Niente. Quando mi resta un pensiero nella mente, può non uscirne anche per giorni interi. Oggi mi sono covato dentro il pensiero di Dell'Utri che dichiarava orgoglioso di voler essere revisionista nei confronti della "
retorica della resistenza", come da post precedente. Ecco, io non lo so, quale sia questa "
retorica della resistenza". Però so che in un piccolo paese di tremila, forse tremilaecinquecento anime, è da più di sessant'anni che si racconta la stessa storia. La storia di questa donna, la prima a sinistra in questa foto di gruppo.
Lucia, durante la guerra, aveva quarant'anni e quattro figli grandi. Quattro figli partigiani. Che avevano disertato, ma non avevano preso la via delle montagne. In quel paese, le montagne non c'erano, c'erano soltanto un sacco di colline, e un saccodi paludi. Paludi del nord, di quelle che quando arriva dicembre non gelano del tutto, ma rimangono della densità di una melma torbida e malsana. Una melma che ghiaccia, e spezza le gambe di chi è costretto ad accucciarcisi dentro per giorni. Certo, non tutti sono costretti. I fascisti repubblichini, no. I tedeschi occupanti, no. I partigiani però, loro sì. E non so se mentre scrivo sono riuscito a comporre una qualche figura retorica, ma fatto sta che la trama della storia torna ai quattro figli di Lucia, partigiani tutti e quattro. Due comunisti, un socialista, e un socialdemocratico. Tutti così diversi, ma tutti nella stessa melma (ecco, forse il fatto che la melma fosse sia una metafora che una condizione reale, nonchè un elemento per descrivere una situazione più ampia, forse queste sono davvero figure retoriche).
Un giorno, dice la storia, quattro fascisti vennero a cercare Lucia a casa. Fascisti, non tedeschi. Tutti italiani, tutti con lo stesso accento di Lucia. Le occuparono casa, e le chiesero dove fossero i suoi quattro figli. Lei rispose di non saperlo.
Le dissero che l'avevano vista uscire di casa con del cibo.
Lei disse di non essersi mai mossa di casa, se non per raggiungere la chiesa e pregare per sé.
Le chiesero di nuovo dove fossero i suoi figli.
Lei, di nuovo, rispose di non saperlo.
Iniziarono a picchiarla.
Lei stette zitta, e non disse nulla.
Minacciarono di uccidere lei, i suoi figli, le sue sorelle.
Lei non fiatò, e continuò a sopportare.
A quel punto, la violentarono.

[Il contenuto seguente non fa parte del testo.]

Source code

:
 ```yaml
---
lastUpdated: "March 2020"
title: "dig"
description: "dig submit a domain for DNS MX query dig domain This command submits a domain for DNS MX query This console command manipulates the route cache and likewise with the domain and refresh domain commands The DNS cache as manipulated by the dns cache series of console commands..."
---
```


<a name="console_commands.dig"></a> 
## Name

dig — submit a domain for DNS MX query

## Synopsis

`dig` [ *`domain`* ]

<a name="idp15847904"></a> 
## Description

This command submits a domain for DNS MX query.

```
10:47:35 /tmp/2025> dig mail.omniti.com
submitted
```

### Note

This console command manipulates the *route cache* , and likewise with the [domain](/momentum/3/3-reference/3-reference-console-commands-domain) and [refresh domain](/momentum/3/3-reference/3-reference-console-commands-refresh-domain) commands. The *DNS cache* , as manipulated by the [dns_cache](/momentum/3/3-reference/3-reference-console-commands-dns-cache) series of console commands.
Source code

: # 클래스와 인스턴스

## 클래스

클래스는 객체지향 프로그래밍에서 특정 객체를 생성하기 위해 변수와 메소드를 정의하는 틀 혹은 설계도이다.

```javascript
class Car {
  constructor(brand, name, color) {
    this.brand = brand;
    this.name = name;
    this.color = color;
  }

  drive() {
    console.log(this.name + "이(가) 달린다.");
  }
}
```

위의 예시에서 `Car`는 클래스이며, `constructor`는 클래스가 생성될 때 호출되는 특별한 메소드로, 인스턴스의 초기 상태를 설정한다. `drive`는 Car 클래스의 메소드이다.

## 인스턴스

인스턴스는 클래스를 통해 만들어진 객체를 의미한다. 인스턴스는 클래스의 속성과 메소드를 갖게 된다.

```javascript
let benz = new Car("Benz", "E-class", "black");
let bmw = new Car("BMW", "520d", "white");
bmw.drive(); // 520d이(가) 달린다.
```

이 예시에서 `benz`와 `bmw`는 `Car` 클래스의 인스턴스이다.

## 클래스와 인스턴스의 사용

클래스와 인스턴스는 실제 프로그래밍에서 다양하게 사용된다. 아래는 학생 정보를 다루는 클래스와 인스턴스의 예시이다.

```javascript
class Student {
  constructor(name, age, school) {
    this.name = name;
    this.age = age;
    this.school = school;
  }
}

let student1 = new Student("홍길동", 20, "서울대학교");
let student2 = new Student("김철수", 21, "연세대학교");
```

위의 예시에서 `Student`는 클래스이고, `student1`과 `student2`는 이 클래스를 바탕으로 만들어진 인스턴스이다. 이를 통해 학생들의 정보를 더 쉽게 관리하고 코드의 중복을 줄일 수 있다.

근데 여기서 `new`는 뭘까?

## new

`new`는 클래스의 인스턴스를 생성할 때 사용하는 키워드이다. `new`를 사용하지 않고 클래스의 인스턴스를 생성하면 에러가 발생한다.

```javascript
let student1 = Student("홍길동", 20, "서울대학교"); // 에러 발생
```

Tutti i fascisti in casa sua.
Fascisti, non tedeschi. Fascisti italiani.
Lei non disse nulla. Forse pianse, ma non disse nulla.
I fascisti se ne andarono dopo averla umiliata, e dopo averle distrutto casa.
Qualche tempo dopo, la guerra finì. I fascisti, furono incarcerati, giustiziati, alcuni riuscirono a scappare. Nelle grandi città, l'infamia si nasconde facilmente. In un paese di tremila, tremilaecinquecento anime, non è così facile. Ma anche quando l'Italia la dichiararono una Repubblica - eh, che l'è 'sta novità? - la storia di Lucia la continuarono a raccontare. Lo fanno ancora adesso, nonostante alcuni loschi figuri tentino di cancellare la verità dalla storia. Accusandola di "retorica".
Ripeto, non so cosa ci sia di retorico, in questo episodio che vi ho raccontato. So soltanto che per alcuni è stata talmente significativa, da voler chiamare la propria figlia primogenita Lucia, come la Lucia di quella storia. Ma d'altronde - qualcuno potrebbe obiettarlo - è costume chiamare i propri figli con il nome del nonno. Questo è l'altro motivo per cui mia madre si chiama Lucia, come la Lucia della storia, che era la madre di mio nonno, partigiano dal '43 alla Liberazione. Come è stata partigiana lei, e questo non lo si può cancellare dal suo sangue.
Ecco, ho usato "sangue" per "generazioni". E' una metonimia.
Che mi sento fortunato a portare dentro.